Las palabras de Diana acariciaban el pecho de Prometeo. La muchacha descansaba su cuerpo sobre el del chico, su cabeza bajo la de él.
-No.
Prometeo deslizaba las yemas de sus dedos sobre la frente de Diana, sobre sus mejillas, sobre sus parpados, sobre los labios de los que nunca deseaba tener que separarse.
-Yo tampoco.
Diana abrió la camisa de Prometeo. Un botón, dos botones, tres botones y una pieza de metal cayó en la hierba del jardín helado, entre las briznas que se evaporaban bajo sus cuerpos abrazados. Diana besó el pecho de Prometeo.
-¿Qué haces, niña?
Sus cabellos se mezclaron con los latidos de un corazón.
-Tomar lo que es mío.
Prometeo la cogió de las mejillas. Hizo que le mirase.
-¿Y qué harás si yo también tomo aquello que me pertenece?
La respiración de Diana se aceleró. Se sintió inquieta, se sintió alegre.
-¿Estarías dispuesto a morir por mí?
Prometeo sonrío con ternura. Prometeo se deshizo en la mirada de agua de Diana.
-¿Qué es la muerte para aquel que sabe lo que es el amor?
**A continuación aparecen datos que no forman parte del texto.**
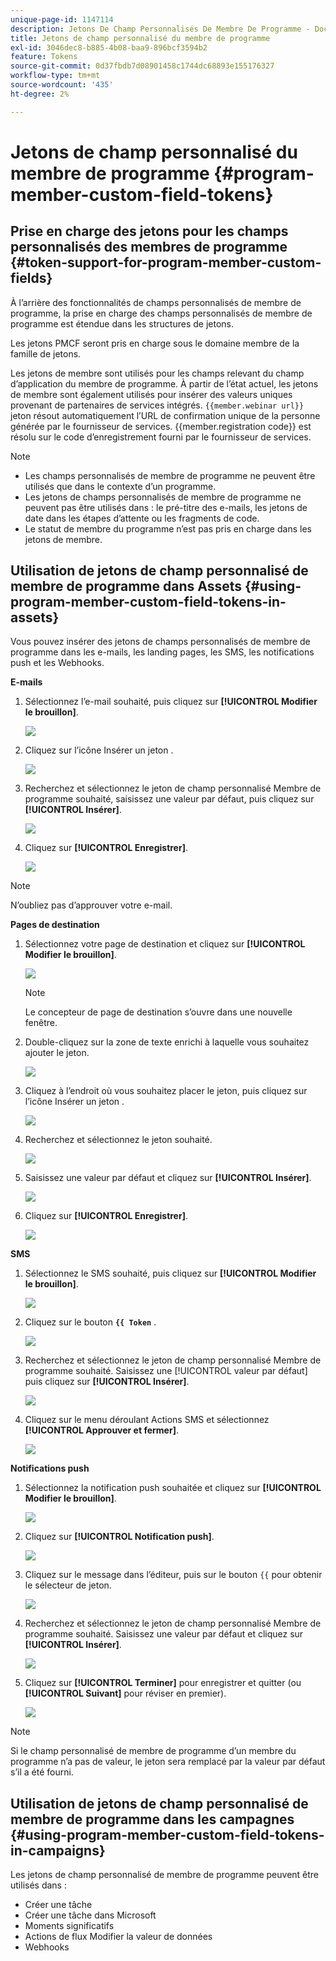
```yaml
---
unique-page-id: 1147114
description: Jetons De Champ Personnalisés De Membre De Programme - Documents Marketo - Documentation Du Produit
title: Jetons de champ personnalisé du membre de programme
exl-id: 3046dec8-b885-4b08-baa9-896bcf3594b2
feature: Tokens
source-git-commit: 0d37fbdb7d08901458c1744dc68893e155176327
workflow-type: tm+mt
source-wordcount: '435'
ht-degree: 2%

---
```


# Jetons de champ personnalisé du membre de programme {#program-member-custom-field-tokens}

## Prise en charge des jetons pour les champs personnalisés des membres de programme {#token-support-for-program-member-custom-fields}

À l’arrière des fonctionnalités de champs personnalisés de membre de programme, la prise en charge des champs personnalisés de membre de programme est étendue dans les structures de jetons.

Les jetons PMCF seront pris en charge sous le domaine membre de la famille de jetons.

Les jetons de membre sont utilisés pour les champs relevant du champ d’application du membre de programme. À partir de l’état actuel, les jetons de membre sont également utilisés pour insérer des valeurs uniques provenant de partenaires de services intégrés. `{{member.webinar url}}` jeton résout automatiquement l’URL de confirmation unique de la personne générée par le fournisseur de services. {{member.registration code}} est résolu sur le code d’enregistrement fourni par le fournisseur de services.

>[!NOTE]
>
>* Les champs personnalisés de membre de programme ne peuvent être utilisés que dans le contexte d’un programme.
>* Les jetons de champs personnalisés de membre de programme ne peuvent pas être utilisés dans : le pré-titre des e-mails, les jetons de date dans les étapes d’attente ou les fragments de code.
>* Le statut de membre du programme n’est pas pris en charge dans les jetons de membre.

## Utilisation de jetons de champ personnalisé de membre de programme dans Assets {#using-program-member-custom-field-tokens-in-assets}

Vous pouvez insérer des jetons de champs personnalisés de membre de programme dans les e-mails, les landing pages, les SMS, les notifications push et les Webhooks.

**E-mails**

1. Sélectionnez l’e-mail souhaité, puis cliquez sur **[!UICONTROL Modifier le brouillon]**.

   ![](assets/program-member-custom-field-tokens-1.png)

1. Cliquez sur l’icône Insérer un jeton .

   ![](assets/program-member-custom-field-tokens-2.png)

1. Recherchez et sélectionnez le jeton de champ personnalisé Membre de programme souhaité, saisissez une valeur par défaut, puis cliquez sur **[!UICONTROL Insérer]**.

   ![](assets/program-member-custom-field-tokens-3.png)

1. Cliquez sur **[!UICONTROL Enregistrer]**.

   ![](assets/program-member-custom-field-tokens-4.png)

>[!NOTE]
>
>N’oubliez pas d’approuver votre e-mail.

**Pages de destination**

1. Sélectionnez votre page de destination et cliquez sur **[!UICONTROL Modifier le brouillon]**.

   ![](assets/program-member-custom-field-tokens-5.png)

   >[!NOTE]
   >
   >Le concepteur de page de destination s’ouvre dans une nouvelle fenêtre.

1. Double-cliquez sur la zone de texte enrichi à laquelle vous souhaitez ajouter le jeton.

   ![](assets/program-member-custom-field-tokens-6.png)

1. Cliquez à l’endroit où vous souhaitez placer le jeton, puis cliquez sur l’icône Insérer un jeton .

   ![](assets/program-member-custom-field-tokens-7.png)

1. Recherchez et sélectionnez le jeton souhaité.

   ![](assets/program-member-custom-field-tokens-8.png)

1. Saisissez une valeur par défaut et cliquez sur **[!UICONTROL Insérer]**.

   ![](assets/program-member-custom-field-tokens-9.png)

1. Cliquez sur **[!UICONTROL Enregistrer]**.

   ![](assets/program-member-custom-field-tokens-10.png)

**SMS**

1. Sélectionnez le SMS souhaité, puis cliquez sur **[!UICONTROL Modifier le brouillon]**.

   ![](assets/program-member-custom-field-tokens-11.png)

1. Cliquez sur le bouton **`{{ Token`** .

   ![](assets/program-member-custom-field-tokens-12.png)

1. Recherchez et sélectionnez le jeton de champ personnalisé Membre de programme souhaité. Saisissez une [!UICONTROL valeur par défaut] puis cliquez sur **[!UICONTROL Insérer]**.

   ![](assets/program-member-custom-field-tokens-13.png)

1. Cliquez sur le menu déroulant Actions SMS et sélectionnez **[!UICONTROL Approuver et fermer]**.

   ![](assets/program-member-custom-field-tokens-14.png)

**Notifications push**

1. Sélectionnez la notification push souhaitée et cliquez sur **[!UICONTROL Modifier le brouillon]**.

   ![](assets/program-member-custom-field-tokens-15.png)

1. Cliquez sur **[!UICONTROL Notification push]**.

   ![](assets/program-member-custom-field-tokens-16.png)

1. Cliquez sur le message dans l’éditeur, puis sur le bouton `{{` pour obtenir le sélecteur de jeton.

   ![](assets/program-member-custom-field-tokens-17.png)

1. Recherchez et sélectionnez le jeton de champ personnalisé Membre de programme souhaité. Saisissez une valeur par défaut et cliquez sur **[!UICONTROL Insérer]**.

   ![](assets/program-member-custom-field-tokens-18.png)

1. Cliquez sur **[!UICONTROL Terminer]** pour enregistrer et quitter (ou **[!UICONTROL Suivant]** pour réviser en premier).

   ![](assets/program-member-custom-field-tokens-19.png)

>[!NOTE]
>
>Si le champ personnalisé de membre de programme d’un membre du programme n’a pas de valeur, le jeton sera remplacé par la valeur par défaut s’il a été fourni.

## Utilisation de jetons de champ personnalisé de membre de programme dans les campagnes {#using-program-member-custom-field-tokens-in-campaigns}

Les jetons de champ personnalisé de membre de programme peuvent être utilisés dans :

* Créer une tâche
* Créer une tâche dans Microsoft
* Moments significatifs
* Actions de flux Modifier la valeur de données
* Webhooks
Prometeo se levantó cogiendo a Diana en brazos. Prometeo fue con ella al palacio en el que se amarían. La vida. La muerte. ¿Quiénes son las palabras para limitar aquello que es infinito y no tiene márgenes, aquello que el amor cruza sin detenerse? La muerte no es nada para quienes viven enamorados. La muerte no es nada para aquellos que conocen el amor. La muerte no es porque nunca fue, porque nunca pretendió ser. ¿Escucháis a Diana? Escuchad su respiración entrecortada, sus sentimientos sonando entre las sábanas. ¿Escucháis a Prometeo? Escuchad su vida escapando en cada caricia, su alma jugando con la de su amada. En el palacio del Primer Consejero la muerte esta noche se ha olvidado de sí misma, se ha perdido en el pozo de aquello que no sirve para nada. La noche descubre dos sonrisas, la noche espía a dos amantes. La noche suspira por sentir lo que ellos sienten. La alegría de estar vivo. Vivir enamorado.